In case anyone has forgotten — and probably many people in Royalton wish they could — Doria was the founder of Vermont Law School and once owned a sizable amount of real estate in town.

He claimed to be the descendant of European nobility who emigrated from his native Italy in his 20s. (People didn’t call him Count Doria for nothing.) By the mid-1960s, he was teaching at a community college on Long Island.

On a sightseeing trip to Vermont around 1970, his convertible — as Doria told it — ran out of gas on Route 14. He walked across the bridge into South Royalton, where a for-sale sign hung from the town’s shuttered schoolhouse.

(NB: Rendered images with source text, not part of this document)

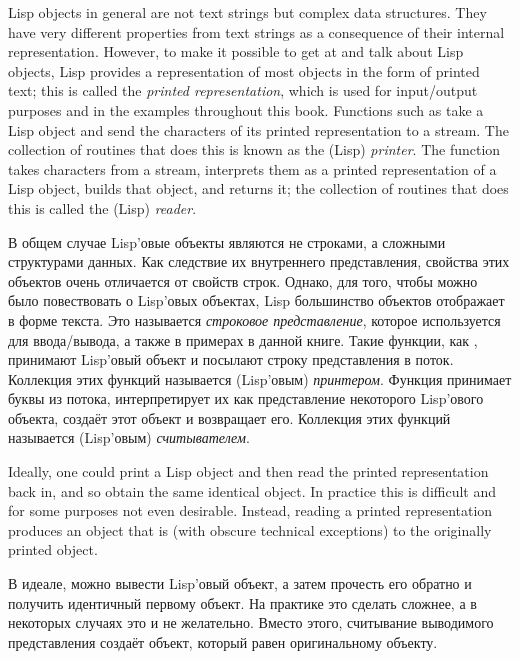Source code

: 
Lisp objects in general are not text strings but complex data structures.
They have very different properties from text strings as a consequence of
their internal representation.  However, to make it possible to get at
and talk about Lisp objects, Lisp provides a representation of
most objects in the form of printed text; this is called the \emph{printed
representation}, which is used for input/output purposes and in the
examples throughout this book.  Functions such as  take a
Lisp object and send the characters of its printed representation to a
stream.  The collection of routines that does this is known as the
(Lisp) \emph{printer}.  The  function takes characters from a
stream, interprets them as a printed representation of a Lisp object,
builds that object, and returns it; the collection of routines
that does this is called the (Lisp) \emph{reader}.

В общем случае Lisp'овые объекты являются не строками, а сложными структурами
данных.  Как следствие их внутреннего представления, свойства этих объектов
очень отличается от свойств строк. Однако, для того, чтобы можно было
повествовать о Lisp'овых объектах, Lisp большинство объектов отображает в форме
текста. Это называется \emph{строковое представление}, которое используется для
ввода/вывода, а также в примерах в данной книге. Такие функции, как ,
принимают Lisp'овый объект и посылают строку представления
в поток. Коллекция этих функций называется (Lisp'овым) \emph{принтером}. Функция
 принимает буквы из потока, интерпретирует их как
представление некоторого Lisp'ового объекта, создаёт этот объект и возвращает
его. Коллекция этих функций называется (Lisp'овым) \emph{считывателем}.

Ideally, one could print a Lisp object and
then read the printed representation back in, and so obtain the same identical
object.  In practice this is difficult and for some purposes not even desirable.
Instead, reading a printed representation produces an object that is (with
obscure technical exceptions)  to the originally printed object.

В идеале, можно вывести Lisp'овый объект, а затем прочесть его обратно и
получить идентичный первому объект. На практике это сделать сложнее, а в
некоторых случаях это и не желательно. Вместо этого, считывание выводимого
представления создаёт объект, который равен  оригинальному объекту.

He bought the schoolhouse and surrounding buildings for $20,000. Next he placed an ad in a Sunday edition of The New York Times, announcing that a new law school in Vermont was taking applications. “I had 127 applicants, and I accepted them all,” he said during one of the many pasta lunches I shared with him at his South Royalton home in his later years.

Within a year of opening, VLS was $200,000 in debt. Reports also had surfaced out of Philadelphia that Doria had failed to repay a $5,000 personal loan years earlier. He was forced to step down as dean.

Over lunch, Doria often groused that he spent much of his life trying to persuade people that he wasn’t a con man. After he was sentenced to a month in federal prison for tax evasion in 2005, the task became even more difficult.

Doria went to his grave at the age of 85 still harboring ill feelings toward Royalton and VLS for disowning him. He was particularly irked that, as the law school’s founder, he never had a building named after him.

He had a point about not receiving his due. Who else would have the vision and bravado to start a law school in a fading railroad town?

Even Doria’s detractors — and he had plenty — acknowledge that Royalton would be much worse off now without VLS.

When I stopped by the town offices on Wednesday, listers Walter Hastings and Jeff Barcelow were eating lunch. I mentioned the possibility of a Doria curse.

Barcelow chewed on his burger for a moment. He agreed with me — to a point. “All of these things have happened after Anthony died,” he said.

Something else that’s happened since Doria died in 2013: the arrival of David Hall, the Mormon millionaire from Utah who’s gone on a property buying spree for his pie-in-the-sky NewVistas project.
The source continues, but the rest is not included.